GIVEN DATA –
--------------------------------

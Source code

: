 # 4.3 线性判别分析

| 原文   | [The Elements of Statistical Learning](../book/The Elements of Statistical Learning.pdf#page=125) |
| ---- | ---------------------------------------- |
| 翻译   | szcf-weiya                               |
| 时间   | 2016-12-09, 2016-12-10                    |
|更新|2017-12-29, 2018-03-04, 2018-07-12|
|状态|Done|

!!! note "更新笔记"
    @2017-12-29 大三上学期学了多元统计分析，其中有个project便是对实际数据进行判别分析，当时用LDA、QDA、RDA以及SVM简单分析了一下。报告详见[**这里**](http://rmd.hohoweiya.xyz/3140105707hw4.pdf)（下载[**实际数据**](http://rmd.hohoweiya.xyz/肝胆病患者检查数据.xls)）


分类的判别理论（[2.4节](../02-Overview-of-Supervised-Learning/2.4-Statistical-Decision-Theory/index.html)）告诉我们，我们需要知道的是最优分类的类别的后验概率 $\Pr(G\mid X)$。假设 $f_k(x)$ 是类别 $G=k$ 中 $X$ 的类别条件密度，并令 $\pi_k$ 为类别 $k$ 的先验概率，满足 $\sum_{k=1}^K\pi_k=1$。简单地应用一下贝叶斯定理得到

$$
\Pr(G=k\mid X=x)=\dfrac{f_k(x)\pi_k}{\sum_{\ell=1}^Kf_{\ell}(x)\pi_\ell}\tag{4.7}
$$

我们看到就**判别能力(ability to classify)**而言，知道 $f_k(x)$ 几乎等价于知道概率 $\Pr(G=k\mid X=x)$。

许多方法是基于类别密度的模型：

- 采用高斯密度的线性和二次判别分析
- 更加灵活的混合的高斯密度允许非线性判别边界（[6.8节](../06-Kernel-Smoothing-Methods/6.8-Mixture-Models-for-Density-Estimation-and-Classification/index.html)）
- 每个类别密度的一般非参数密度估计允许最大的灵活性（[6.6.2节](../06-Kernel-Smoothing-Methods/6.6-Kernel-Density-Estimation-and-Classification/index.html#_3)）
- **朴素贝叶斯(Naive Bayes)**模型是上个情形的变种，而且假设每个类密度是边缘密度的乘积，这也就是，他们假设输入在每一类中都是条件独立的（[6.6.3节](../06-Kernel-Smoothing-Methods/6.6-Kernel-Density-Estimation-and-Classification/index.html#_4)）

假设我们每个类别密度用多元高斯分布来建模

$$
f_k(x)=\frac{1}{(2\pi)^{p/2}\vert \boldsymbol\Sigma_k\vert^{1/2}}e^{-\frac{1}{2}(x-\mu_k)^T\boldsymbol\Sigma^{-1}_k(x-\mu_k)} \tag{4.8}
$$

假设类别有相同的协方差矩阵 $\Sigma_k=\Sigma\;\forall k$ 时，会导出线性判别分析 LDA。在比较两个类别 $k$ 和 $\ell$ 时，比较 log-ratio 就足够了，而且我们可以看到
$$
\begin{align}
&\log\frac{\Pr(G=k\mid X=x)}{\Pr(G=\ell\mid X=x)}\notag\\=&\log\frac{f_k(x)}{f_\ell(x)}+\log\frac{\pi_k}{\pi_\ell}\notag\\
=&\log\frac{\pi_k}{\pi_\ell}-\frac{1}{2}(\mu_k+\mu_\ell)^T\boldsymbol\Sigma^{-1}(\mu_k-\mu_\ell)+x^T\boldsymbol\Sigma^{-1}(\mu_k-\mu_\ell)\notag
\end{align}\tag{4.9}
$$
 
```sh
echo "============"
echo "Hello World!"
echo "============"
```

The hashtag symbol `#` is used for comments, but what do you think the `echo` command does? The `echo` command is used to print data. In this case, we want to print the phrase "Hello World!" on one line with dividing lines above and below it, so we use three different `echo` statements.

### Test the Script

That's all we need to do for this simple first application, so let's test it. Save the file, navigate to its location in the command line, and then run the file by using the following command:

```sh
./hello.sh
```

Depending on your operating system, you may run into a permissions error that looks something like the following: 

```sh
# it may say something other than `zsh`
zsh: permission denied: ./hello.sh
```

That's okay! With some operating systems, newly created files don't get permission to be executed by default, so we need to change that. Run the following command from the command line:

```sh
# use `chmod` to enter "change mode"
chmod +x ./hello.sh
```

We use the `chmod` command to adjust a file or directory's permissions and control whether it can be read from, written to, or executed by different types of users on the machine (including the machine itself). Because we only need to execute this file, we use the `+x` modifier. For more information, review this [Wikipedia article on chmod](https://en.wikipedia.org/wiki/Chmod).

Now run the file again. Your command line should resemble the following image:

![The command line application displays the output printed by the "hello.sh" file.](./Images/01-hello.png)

--------------------------------

PROMPT – Search the data above and return each line in which "Methods" occurs.

ANSWER TO THIS TASK –
- 更加灵活的混合的高斯密度允许非线性判别边界（[6.8节](../06-Kernel-Smoothing-Methods/6.8-Mixture-Models-for-Density-Estimation-and-Classification/index.html)）
- 每个类别密度的一般非参数密度估计允许最大的灵活性（[6.6.2节](../06-Kernel-Smoothing-Methods/6.6-Kernel-Density-Estimation-and-Classification/index.html#_3)）
- **朴素贝叶斯(Naive Bayes)**模型是上个情形的变种，而且假设每个类密度是边缘密度的乘积，这也就是，他们假设输入在每一类中都是条件独立的（[6.6.3节](../06-Kernel-Smoothing-Methods/6.6-Kernel-Density-Estimation-and-Classification/index.html#_4)）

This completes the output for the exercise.